Livaneli Zulfu: Serenade für NadjaIt happens very rarely that a book moves me so deeply that I have to cry. This book by the Turkish multi-talent Zülfü Livaneli (musician, author, columnist, film director, …) is one of them. The story turns around the visit of Maximilian Wagner, a professor from the US visiting Istanbul university, where he has worked during and after the second world war, and his meeting with Maja, an employee at Istanbul university.

Jede Macht tötet, die eine mehr, die andere weniger. (Every power kills, some more, some less)

Thanks to Maximilian, Maja uncovers parts of her own past, the story of her partly Armenian grand parents, and the sad relation between Turkey and Armenia, including the Armenian holocaust, i.e., the planned murder of Armenian minorities in the Ottoman empire.

But Nadja learns also about the history of Maximilian, who escaped from the Nazis to Turkey, which graciously allowed many German professors to enter the country with the aim of modernizing University system in Turkey. Maximilian tried to escape with his Jewish wife Nadja, but she is caught on the way. The story then retells also the incident of the greatest civilian ship accident in the history, the sinking of the Struma.

The Struma was a ship carrying around 850 refugees from Romania to Israel, but the ship had engine problems right from the beginning. It finally managed to come close to Istanbul, where the Jewish passengers wanted to leave the ship, but this was refuted by the Turkish government.
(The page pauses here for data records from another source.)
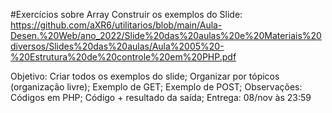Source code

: #Exercícios sobre Array
Construir os exemplos do Slide:
https://github.com/aXR6/utilitarios/blob/main/Aula-Desen.%20Web/ano_2022/Slide%20das%20aulas%20e%20Materiais%20diversos/Slides%20das%20aulas/Aula%2005%20-%20Estrutura%20de%20controle%20em%20PHP.pdf

Objetivo:
Criar todos os exemplos do slide;
Organizar por tópicos (organização livre);
Exemplo de GET;
Exemplo de POST;
Observações:
Códigos em PHP;
Código + resultado da saída;
Entrega: 08/nov às 23:59
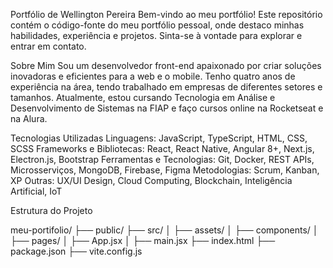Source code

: Portfólio de Wellington Pereira
Bem-vindo ao meu portfólio! Este repositório contém o código-fonte do meu portfólio pessoal, onde destaco minhas habilidades, experiência e projetos. Sinta-se à vontade para explorar e entrar em contato.

Sobre Mim
Sou um desenvolvedor front-end apaixonado por criar soluções inovadoras e eficientes para a web e o mobile. Tenho quatro anos de experiência na área, tendo trabalhado em empresas de diferentes setores e tamanhos. Atualmente, estou cursando Tecnologia em Análise e Desenvolvimento de Sistemas na FIAP e faço cursos online na Rocketseat e na Alura.

Tecnologias Utilizadas
Linguagens: JavaScript, TypeScript, HTML, CSS, SCSS
Frameworks e Bibliotecas: React, React Native, Angular 8+, Next.js, Electron.js, Bootstrap
Ferramentas e Tecnologias: Git, Docker, REST APIs, Microsserviços, MongoDB, Firebase, Figma
Metodologias: Scrum, Kanban, XP
Outras: UX/UI Design, Cloud Computing, Blockchain, Inteligência Artificial, IoT

Estrutura do Projeto

meu-portifolio/
├── public/
├── src/
│   ├── assets/
│   ├── components/
│   ├── pages/
│   ├── App.jsx
│   ├── main.jsx
├── index.html
├── package.json
├── vite.config.js
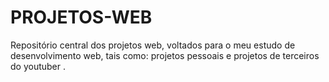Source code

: # PROJETOS-WEB
 Repositório central dos projetos web, voltados para o meu estudo de desenvolvimento web, tais como: projetos pessoais e projetos de terceiros do youtuber .

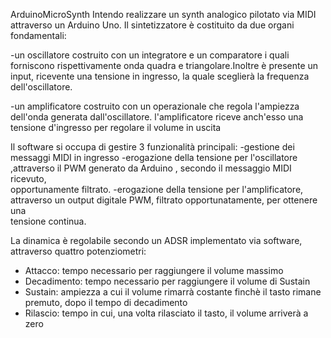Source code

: ArduinoMicroSynth
Intendo realizzare un synth analogico pilotato via MIDI attraverso un Arduino Uno.
Il sintetizzatore è costituito da due organi fondamentali:

  -un oscillatore
  costruito con un integratore e un comparatore i quali forniscono rispettivamente onda quadra e triangolare.Inoltre è presente un   
  input, ricevente una tensione in ingresso, la quale sceglierà la frequenza dell'oscillatore.
  
  -un amplificatore
  costruito con un operazionale che regola l'ampiezza dell'onda generata dall'oscillatore.
  l'amplificatore riceve anch'esso una tensione d'ingresso per regolare il volume in uscita
  
Il software si occupa di gestire 3 funzionalità principali:
  -gestione dei messaggi MIDI in ingresso
  -erogazione della tensione per l'oscillatore ,attraverso il PWM generato da Arduino , secondo il messaggio MIDI ricevuto,       
  opportunamente filtrato.
  -erogazione della tensione per l'amplificatore, attraverso un output digitale PWM, filtrato opportunatamente, per ottenere una               
  tensione continua.
  
 La dinamica è regolabile secondo un ADSR implementato via software, attraverso quattro potenziometri:
  - Attacco: tempo necessario per raggiungere il volume massimo
  - Decadimento: tempo necessario per raggiungere il volume di Sustain
  - Sustain: ampiezza a cui il volume rimarrà costante finchè il tasto rimane premuto, dopo il tempo di decadimento
  - Rilascio: tempo in cui, una volta rilasciato il tasto, il volume arriverà a zero
 




  
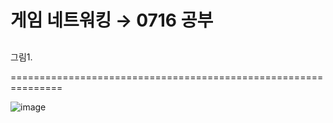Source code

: # 게임 네트워킹 → 0716 공부

## 

그림1. 

===============================================================

![image](https://user-images.githubusercontent.com/68671394/125963598-d780ebc4-335a-4b2a-977d-78051f23bb15.png)
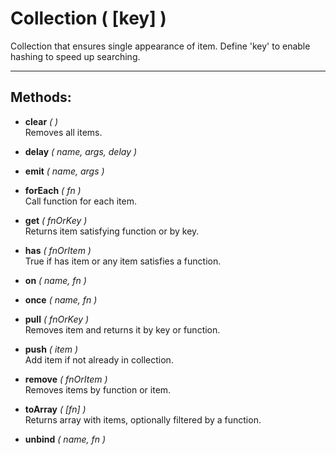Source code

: # Collection ( [key] )
Collection that ensures single appearance of item. Define 'key' to enable hashing to speed up searching.

---

## Methods:
* **clear** *( )*  
  Removes all items.
  
* **delay** *( name, args, delay )*  
  
* **emit** *( name, args )*  
  
* **forEach** *( fn )*  
  Call function for each item.
  
* **get** *( fnOrKey )*  
  Returns item satisfying function or by key.
  
* **has** *( fnOrItem )*  
  True if has item or any item satisfies a function.
  
* **on** *( name, fn )*  
  
* **once** *( name, fn )*  
  
* **pull** *( fnOrKey )*  
  Removes item and returns it by key or function.
  
* **push** *( item )*  
  Add item if not already in collection.
  
* **remove** *( fnOrItem )*  
  Removes items by function or item.
  
* **toArray** *( [fn] )*  
  Returns array with items, optionally filtered by a function.
  
* **unbind** *( name, fn )*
Also, the British protectorate of Israel, in personam Harold Mac Michael (see poster on the left), did not allow them to enter Israel due to rising insurgence against the British there. In effect, the ship lied in front of Istanbul for months, with barely any food and support, and nobody could leave the ship (besides a few special cases).

Finally, the ship was towed through the Bosporus into the Black Sea, where it was left abandon, without a working engine. Shortly after the ship sunk in a big explosion and all but one passenger died. It later turned out that it was sunk by a Russian submarine. In effect, the lives of around 850 Jewish people were destroyed by the Turkish and the British government, an atrocity that neither of the two countries ever accepted at their fault, and never gave any excuse.

The story of Maximilan, Nadja, and Maja is the center around a very moving, very simple but deep anti-war, anti-aggression book is revolving. Writing about the atrocities of WWII is easy, but writing about it without using the horrors of concentration camps and still conveying the horrors of the time, just by telling a love story in a simple way, sets this book apart from many others.

Unfortunately, as far as I see, there is by now only the original Turkish version and the German translation, and no English, not to speak of Japanese. But for those capable of one of the two languages, I can recommend this book with all my heart.